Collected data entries
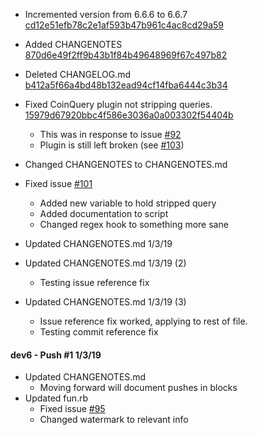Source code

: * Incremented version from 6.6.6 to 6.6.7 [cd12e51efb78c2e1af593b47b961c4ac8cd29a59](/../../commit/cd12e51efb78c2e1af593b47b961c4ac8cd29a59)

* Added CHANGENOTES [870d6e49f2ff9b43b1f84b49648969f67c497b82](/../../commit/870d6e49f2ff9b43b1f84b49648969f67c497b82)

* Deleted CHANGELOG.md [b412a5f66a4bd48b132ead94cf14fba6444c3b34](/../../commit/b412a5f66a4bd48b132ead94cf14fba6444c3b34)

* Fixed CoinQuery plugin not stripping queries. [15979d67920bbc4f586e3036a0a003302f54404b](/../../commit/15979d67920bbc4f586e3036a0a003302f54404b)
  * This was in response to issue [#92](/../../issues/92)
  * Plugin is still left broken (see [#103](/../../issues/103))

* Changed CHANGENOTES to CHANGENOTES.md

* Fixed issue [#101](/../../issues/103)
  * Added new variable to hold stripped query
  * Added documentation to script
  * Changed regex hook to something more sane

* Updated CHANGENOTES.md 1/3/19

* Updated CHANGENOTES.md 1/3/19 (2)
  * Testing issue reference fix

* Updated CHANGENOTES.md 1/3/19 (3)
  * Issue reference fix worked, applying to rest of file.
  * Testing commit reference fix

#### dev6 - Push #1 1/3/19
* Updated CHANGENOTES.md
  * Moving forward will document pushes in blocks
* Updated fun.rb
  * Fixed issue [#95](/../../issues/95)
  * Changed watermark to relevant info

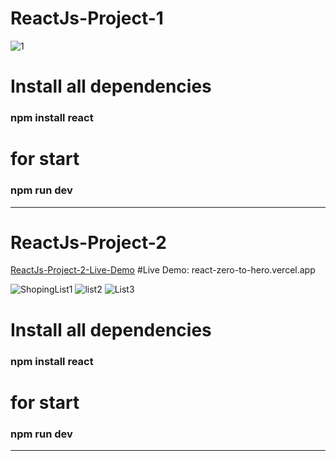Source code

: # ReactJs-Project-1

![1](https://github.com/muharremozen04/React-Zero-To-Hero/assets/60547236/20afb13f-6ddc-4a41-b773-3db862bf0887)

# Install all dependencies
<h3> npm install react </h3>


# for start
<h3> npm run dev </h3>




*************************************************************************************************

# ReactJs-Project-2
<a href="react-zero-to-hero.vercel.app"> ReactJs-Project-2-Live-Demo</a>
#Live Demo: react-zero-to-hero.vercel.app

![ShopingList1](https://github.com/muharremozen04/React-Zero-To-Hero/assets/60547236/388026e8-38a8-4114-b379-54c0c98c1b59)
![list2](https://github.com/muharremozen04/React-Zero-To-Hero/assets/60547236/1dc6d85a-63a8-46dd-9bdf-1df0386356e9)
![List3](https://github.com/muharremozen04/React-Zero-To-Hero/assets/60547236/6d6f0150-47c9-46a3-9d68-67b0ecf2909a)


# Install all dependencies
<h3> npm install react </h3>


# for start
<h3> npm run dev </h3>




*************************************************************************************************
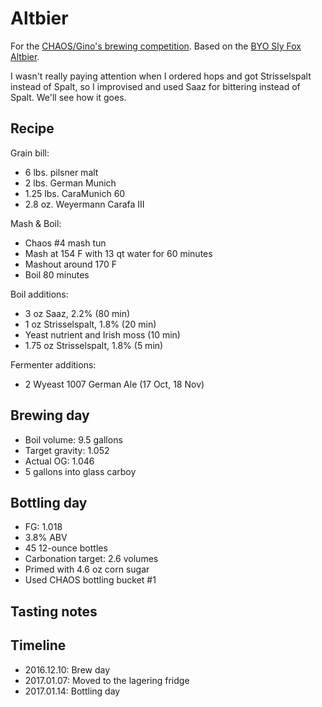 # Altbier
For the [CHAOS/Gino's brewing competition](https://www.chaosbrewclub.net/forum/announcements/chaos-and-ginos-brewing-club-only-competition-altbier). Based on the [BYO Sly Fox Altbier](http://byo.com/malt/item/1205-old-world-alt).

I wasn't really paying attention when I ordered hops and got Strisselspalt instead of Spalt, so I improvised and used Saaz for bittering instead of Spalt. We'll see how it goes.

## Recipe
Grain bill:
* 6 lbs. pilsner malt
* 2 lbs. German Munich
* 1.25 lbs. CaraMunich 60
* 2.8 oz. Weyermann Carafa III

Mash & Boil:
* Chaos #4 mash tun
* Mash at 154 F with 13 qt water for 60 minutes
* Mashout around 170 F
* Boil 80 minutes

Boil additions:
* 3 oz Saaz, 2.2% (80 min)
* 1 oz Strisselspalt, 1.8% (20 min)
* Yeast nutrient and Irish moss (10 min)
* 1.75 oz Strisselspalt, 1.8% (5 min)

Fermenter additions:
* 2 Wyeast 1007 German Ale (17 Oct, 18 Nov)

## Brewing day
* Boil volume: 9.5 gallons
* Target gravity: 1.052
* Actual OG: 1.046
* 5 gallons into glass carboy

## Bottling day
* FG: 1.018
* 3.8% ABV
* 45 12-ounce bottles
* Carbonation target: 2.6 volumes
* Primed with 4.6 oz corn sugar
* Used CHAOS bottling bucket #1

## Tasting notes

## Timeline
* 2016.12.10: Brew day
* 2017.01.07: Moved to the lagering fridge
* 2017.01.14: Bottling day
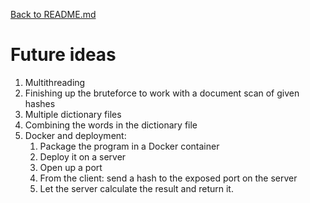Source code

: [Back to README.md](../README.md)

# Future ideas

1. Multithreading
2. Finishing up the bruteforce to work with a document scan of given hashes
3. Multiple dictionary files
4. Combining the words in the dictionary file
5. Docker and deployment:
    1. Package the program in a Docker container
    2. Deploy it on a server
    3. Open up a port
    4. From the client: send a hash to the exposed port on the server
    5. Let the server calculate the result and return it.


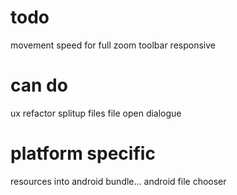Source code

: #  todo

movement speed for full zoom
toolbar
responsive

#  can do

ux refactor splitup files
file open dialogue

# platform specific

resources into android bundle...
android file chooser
--
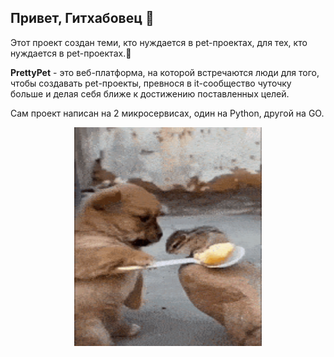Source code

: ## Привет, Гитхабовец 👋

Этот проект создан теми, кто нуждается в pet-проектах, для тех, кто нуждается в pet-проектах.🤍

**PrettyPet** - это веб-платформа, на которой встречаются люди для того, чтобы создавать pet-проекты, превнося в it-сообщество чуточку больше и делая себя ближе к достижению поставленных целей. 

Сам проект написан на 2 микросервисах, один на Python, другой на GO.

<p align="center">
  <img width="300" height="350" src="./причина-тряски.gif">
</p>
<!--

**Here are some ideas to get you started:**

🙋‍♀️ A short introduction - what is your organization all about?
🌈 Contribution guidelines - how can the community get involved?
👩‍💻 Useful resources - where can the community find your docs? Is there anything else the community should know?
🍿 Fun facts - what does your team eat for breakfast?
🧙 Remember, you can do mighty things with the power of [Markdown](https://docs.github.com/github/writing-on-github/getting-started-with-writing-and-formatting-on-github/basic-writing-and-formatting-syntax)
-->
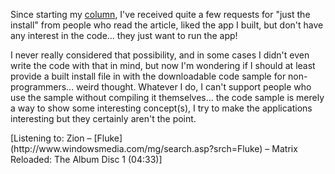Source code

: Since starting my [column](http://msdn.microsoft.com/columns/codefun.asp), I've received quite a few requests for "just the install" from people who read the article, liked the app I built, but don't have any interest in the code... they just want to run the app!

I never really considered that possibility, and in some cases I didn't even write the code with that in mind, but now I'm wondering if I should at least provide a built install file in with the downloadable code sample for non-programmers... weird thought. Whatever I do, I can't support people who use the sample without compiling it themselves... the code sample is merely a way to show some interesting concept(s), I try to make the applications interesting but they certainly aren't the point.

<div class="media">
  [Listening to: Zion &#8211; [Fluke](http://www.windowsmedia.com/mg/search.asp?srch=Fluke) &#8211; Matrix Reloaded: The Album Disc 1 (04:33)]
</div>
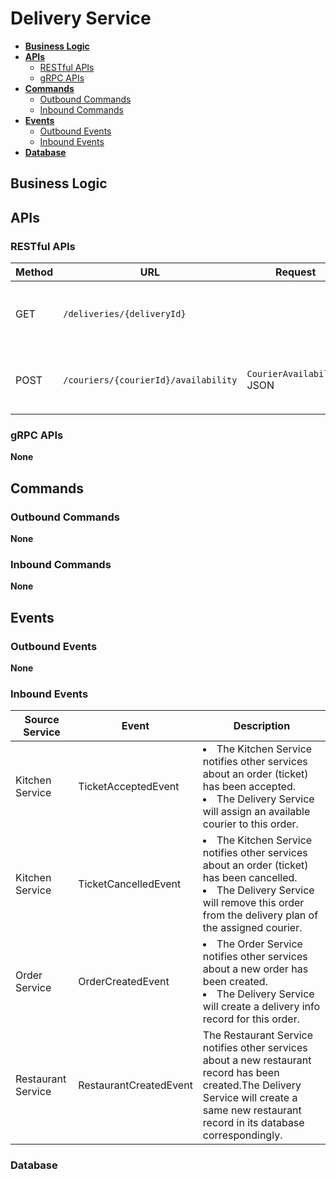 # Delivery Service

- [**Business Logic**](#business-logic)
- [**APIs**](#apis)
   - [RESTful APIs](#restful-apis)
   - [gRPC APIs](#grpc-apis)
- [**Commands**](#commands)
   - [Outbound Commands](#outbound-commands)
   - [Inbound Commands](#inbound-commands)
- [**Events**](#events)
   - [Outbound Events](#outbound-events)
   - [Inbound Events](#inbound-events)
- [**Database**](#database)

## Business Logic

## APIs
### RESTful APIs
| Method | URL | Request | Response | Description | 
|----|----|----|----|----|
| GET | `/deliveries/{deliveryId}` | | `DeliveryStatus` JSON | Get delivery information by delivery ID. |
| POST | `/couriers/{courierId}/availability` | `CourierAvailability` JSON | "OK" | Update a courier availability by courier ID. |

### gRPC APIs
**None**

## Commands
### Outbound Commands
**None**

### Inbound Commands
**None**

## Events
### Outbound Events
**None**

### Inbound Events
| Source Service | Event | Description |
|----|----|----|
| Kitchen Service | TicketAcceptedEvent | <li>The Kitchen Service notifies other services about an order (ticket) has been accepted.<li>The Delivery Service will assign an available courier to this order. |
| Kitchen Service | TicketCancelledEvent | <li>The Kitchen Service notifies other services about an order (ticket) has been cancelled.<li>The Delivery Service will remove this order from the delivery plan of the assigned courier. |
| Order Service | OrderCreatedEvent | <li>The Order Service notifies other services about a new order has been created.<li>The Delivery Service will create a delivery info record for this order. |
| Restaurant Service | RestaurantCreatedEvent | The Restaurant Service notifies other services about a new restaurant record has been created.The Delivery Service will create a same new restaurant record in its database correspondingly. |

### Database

> EXERCISE DESCRIPTION: Copy the lines above exactly. Start with the line containing "assigned courier. |", end with the line containing "database correspondingly. |", and include both.

> FINISHED TASK:
| Kitchen Service | TicketCancelledEvent | <li>The Kitchen Service notifies other services about an order (ticket) has been cancelled.<li>The Delivery Service will remove this order from the delivery plan of the assigned courier. |
| Order Service | OrderCreatedEvent | <li>The Order Service notifies other services about a new order has been created.<li>The Delivery Service will create a delivery info record for this order. |
| Restaurant Service | RestaurantCreatedEvent | The Restaurant Service notifies other services about a new restaurant record has been created.The Delivery Service will create a same new restaurant record in its database correspondingly. |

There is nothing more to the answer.